[[ Data supplied, beginning ]]

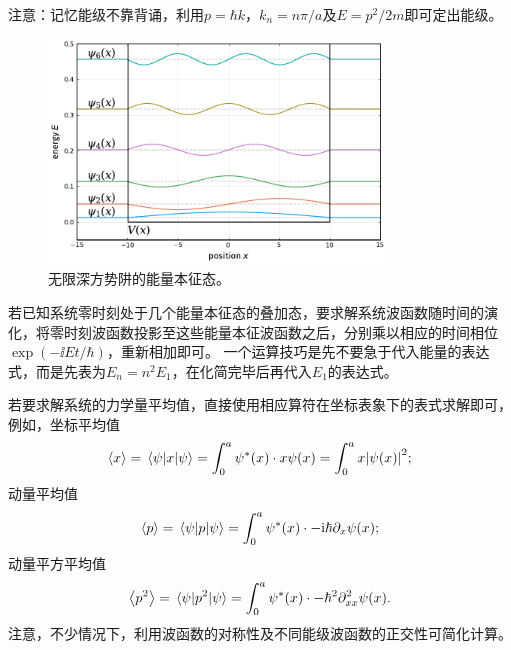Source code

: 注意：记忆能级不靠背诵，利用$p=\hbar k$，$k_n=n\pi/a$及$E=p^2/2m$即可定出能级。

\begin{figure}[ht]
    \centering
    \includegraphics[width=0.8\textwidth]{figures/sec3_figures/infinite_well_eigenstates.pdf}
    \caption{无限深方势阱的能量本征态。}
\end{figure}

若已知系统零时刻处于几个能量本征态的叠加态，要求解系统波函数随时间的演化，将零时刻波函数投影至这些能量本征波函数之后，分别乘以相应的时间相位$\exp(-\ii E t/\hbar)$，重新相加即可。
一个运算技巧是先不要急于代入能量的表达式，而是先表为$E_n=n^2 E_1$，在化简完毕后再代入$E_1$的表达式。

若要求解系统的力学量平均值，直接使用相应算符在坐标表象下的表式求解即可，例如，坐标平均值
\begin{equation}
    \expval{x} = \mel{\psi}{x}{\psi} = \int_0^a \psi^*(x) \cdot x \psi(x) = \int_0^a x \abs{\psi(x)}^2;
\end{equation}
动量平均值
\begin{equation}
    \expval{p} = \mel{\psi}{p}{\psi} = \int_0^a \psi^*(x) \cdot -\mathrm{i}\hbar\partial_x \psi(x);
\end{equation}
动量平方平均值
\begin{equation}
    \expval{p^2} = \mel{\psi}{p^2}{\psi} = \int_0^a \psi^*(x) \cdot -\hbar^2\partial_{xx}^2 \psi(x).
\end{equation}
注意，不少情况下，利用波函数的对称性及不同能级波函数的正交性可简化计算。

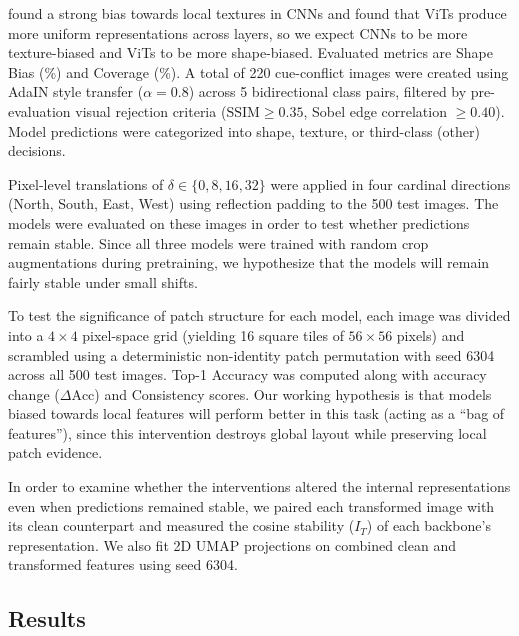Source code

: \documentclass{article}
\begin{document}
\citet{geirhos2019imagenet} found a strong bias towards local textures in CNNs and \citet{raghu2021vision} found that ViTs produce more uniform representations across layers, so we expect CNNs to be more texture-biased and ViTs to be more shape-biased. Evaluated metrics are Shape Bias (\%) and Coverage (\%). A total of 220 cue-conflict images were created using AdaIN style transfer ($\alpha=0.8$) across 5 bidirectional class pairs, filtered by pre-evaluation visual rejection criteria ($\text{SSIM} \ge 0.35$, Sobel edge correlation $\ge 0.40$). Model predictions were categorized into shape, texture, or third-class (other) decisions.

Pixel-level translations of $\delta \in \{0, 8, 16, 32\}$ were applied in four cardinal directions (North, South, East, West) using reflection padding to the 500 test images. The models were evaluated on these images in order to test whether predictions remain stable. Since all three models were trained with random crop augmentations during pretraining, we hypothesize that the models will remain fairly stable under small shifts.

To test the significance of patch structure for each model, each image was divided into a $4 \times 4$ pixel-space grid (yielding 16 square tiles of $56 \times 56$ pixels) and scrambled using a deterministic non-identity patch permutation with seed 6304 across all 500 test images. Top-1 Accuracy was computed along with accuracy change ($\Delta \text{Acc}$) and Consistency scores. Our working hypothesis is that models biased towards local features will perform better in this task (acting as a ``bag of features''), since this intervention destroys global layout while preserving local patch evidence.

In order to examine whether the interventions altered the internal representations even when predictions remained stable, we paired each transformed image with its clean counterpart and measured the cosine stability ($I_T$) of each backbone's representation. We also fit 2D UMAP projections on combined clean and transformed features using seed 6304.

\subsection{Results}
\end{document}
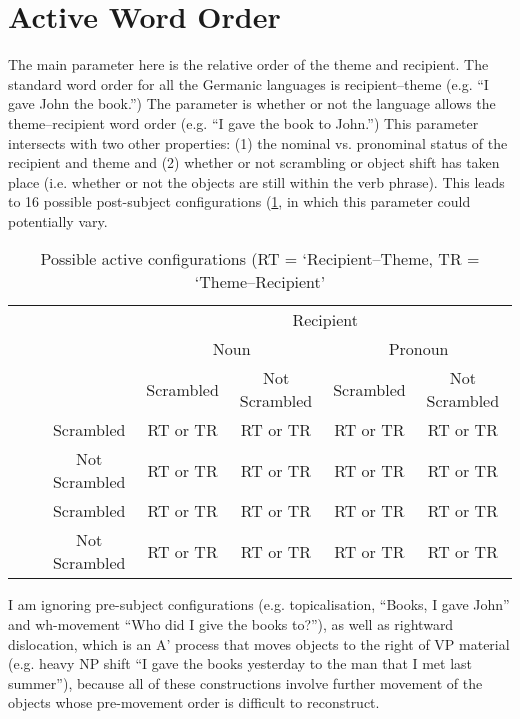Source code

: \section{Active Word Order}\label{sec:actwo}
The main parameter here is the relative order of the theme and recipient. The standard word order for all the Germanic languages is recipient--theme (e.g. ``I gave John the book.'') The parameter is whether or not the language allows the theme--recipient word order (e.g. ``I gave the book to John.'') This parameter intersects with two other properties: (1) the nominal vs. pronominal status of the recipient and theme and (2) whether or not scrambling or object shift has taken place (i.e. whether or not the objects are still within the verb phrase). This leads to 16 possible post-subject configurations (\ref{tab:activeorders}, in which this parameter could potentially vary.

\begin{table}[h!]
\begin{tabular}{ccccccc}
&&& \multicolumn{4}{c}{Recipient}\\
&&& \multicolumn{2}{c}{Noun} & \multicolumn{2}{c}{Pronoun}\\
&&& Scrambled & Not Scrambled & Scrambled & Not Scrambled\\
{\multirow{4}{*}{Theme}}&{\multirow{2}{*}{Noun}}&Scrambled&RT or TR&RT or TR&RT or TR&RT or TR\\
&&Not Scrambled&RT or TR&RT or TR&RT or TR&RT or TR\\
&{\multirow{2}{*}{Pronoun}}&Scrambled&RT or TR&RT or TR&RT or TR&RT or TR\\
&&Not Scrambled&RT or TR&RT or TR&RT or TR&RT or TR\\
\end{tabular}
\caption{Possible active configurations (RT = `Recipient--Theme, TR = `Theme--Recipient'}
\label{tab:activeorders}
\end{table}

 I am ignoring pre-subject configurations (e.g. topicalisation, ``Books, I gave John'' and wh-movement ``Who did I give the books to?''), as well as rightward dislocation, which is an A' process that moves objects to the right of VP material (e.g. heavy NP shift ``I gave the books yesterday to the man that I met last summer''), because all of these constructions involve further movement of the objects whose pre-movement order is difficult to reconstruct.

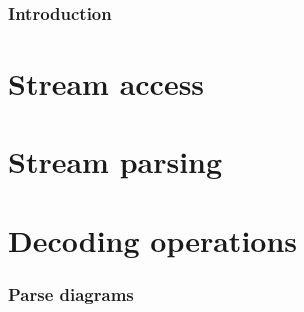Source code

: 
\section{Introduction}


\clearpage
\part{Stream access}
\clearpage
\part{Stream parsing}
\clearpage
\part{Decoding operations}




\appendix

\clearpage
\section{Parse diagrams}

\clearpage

[[ Data supplied, end ]]

Aim of the exercise: The entries above need to be repeated word for word, minus their pictures.

Your response:
Source code

: 注意：记忆能级不靠背诵，利用$p=\hbar k$，$k_n=n\pi/a$及$E=p^2/2m$即可定出能级。

\begin{figure}[ht]
    \centering
    \includegraphics[width=0.8\textwidth]{figures/sec3_figures/infinite_well_eigenstates.pdf}
    \caption{无限深方势阱的能量本征态。}
\end{figure}

若已知系统零时刻处于几个能量本征态的叠加态，要求解系统波函数随时间的演化，将零时刻波函数投影至这些能量本征波函数之后，分别乘以相应的时间相位$\exp(-\ii E t/\hbar)$，重新相加即可。
一个运算技巧是先不要急于代入能量的表达式，而是先表为$E_n=n^2 E_1$，在化简完毕后再代入$E_1$的表达式。

若要求解系统的力学量平均值，直接使用相应算符在坐标表象下的表式求解即可，例如，坐标平均值
\begin{equation}
    \expval{x} = \mel{\psi}{x}{\psi} = \int_0^a \psi^*(x) \cdot x \psi(x) = \int_0^a x \abs{\psi(x)}^2;
\end{equation}
动量平均值
\begin{equation}
    \expval{p} = \mel{\psi}{p}{\psi} = \int_0^a \psi^*(x) \cdot -\mathrm{i}\hbar\partial_x \psi(x);
\end{equation}
动量平方平均值
\begin{equation}
    \expval{p^2} = \mel{\psi}{p^2}{\psi} = \int_0^a \psi^*(x) \cdot -\hbar^2\partial_{xx}^2 \psi(x).
\end{equation}
注意，不少情况下，利用波函数的对称性及不同能级波函数的正交性可简化计算。

Source code

: \documentclass{article}
\begin{document}
\citet{geirhos2019imagenet} found a strong bias towards local textures in CNNs and \citet{raghu2021vision} found that ViTs produce more uniform representations across layers, so we expect CNNs to be more texture-biased and ViTs to be more shape-biased. Evaluated metrics are Shape Bias (\%) and Coverage (\%). A total of 220 cue-conflict images were created using AdaIN style transfer ($\alpha=0.8$) across 5 bidirectional class pairs, filtered by pre-evaluation visual rejection criteria ($\text{SSIM} \ge 0.35$, Sobel edge correlation $\ge 0.40$). Model predictions were categorized into shape, texture, or third-class (other) decisions.

Pixel-level translations of $\delta \in \{0, 8, 16, 32\}$ were applied in four cardinal directions (North, South, East, West) using reflection padding to the 500 test images. The models were evaluated on these images in order to test whether predictions remain stable. Since all three models were trained with random crop augmentations during pretraining, we hypothesize that the models will remain fairly stable under small shifts.

To test the significance of patch structure for each model, each image was divided into a $4 \times 4$ pixel-space grid (yielding 16 square tiles of $56 \times 56$ pixels) and scrambled using a deterministic non-identity patch permutation with seed 6304 across all 500 test images. Top-1 Accuracy was computed along with accuracy change ($\Delta \text{Acc}$) and Consistency scores. Our working hypothesis is that models biased towards local features will perform better in this task (acting as a ``bag of features''), since this intervention destroys global layout while preserving local patch evidence.

In order to examine whether the interventions altered the internal representations even when predictions remained stable, we paired each transformed image with its clean counterpart and measured the cosine stability ($I_T$) of each backbone's representation. We also fit 2D UMAP projections on combined clean and transformed features using seed 6304.

\subsection{Results}
\end{document}
Source code

: \section{Active Word Order}\label{sec:actwo}
The main parameter here is the relative order of the theme and recipient. The standard word order for all the Germanic languages is recipient--theme (e.g. ``I gave John the book.'') The parameter is whether or not the language allows the theme--recipient word order (e.g. ``I gave the book to John.'') This parameter intersects with two other properties: (1) the nominal vs. pronominal status of the recipient and theme and (2) whether or not scrambling or object shift has taken place (i.e. whether or not the objects are still within the verb phrase). This leads to 16 possible post-subject configurations (\ref{tab:activeorders}, in which this parameter could potentially vary.

\begin{table}[h!]
\begin{tabular}{ccccccc}
&&& \multicolumn{4}{c}{Recipient}\\
&&& \multicolumn{2}{c}{Noun} & \multicolumn{2}{c}{Pronoun}\\
&&& Scrambled & Not Scrambled & Scrambled & Not Scrambled\\
{\multirow{4}{*}{Theme}}&{\multirow{2}{*}{Noun}}&Scrambled&RT or TR&RT or TR&RT or TR&RT or TR\\
&&Not Scrambled&RT or TR&RT or TR&RT or TR&RT or TR\\
&{\multirow{2}{*}{Pronoun}}&Scrambled&RT or TR&RT or TR&RT or TR&RT or TR\\
&&Not Scrambled&RT or TR&RT or TR&RT or TR&RT or TR\\
\end{tabular}
\caption{Possible active configurations (RT = `Recipient--Theme, TR = `Theme--Recipient'}
\label{tab:activeorders}
\end{table}

 I am ignoring pre-subject configurations (e.g. topicalisation, ``Books, I gave John'' and wh-movement ``Who did I give the books to?''), as well as rightward dislocation, which is an A' process that moves objects to the right of VP material (e.g. heavy NP shift ``I gave the books yesterday to the man that I met last summer''), because all of these constructions involve further movement of the objects whose pre-movement order is difficult to reconstruct.

Source code

: 
\section{Introduction}


\clearpage
\part{Stream access}
\clearpage
\part{Stream parsing}
\clearpage
\part{Decoding operations}




\appendix

\clearpage
\section{Parse diagrams}

\clearpage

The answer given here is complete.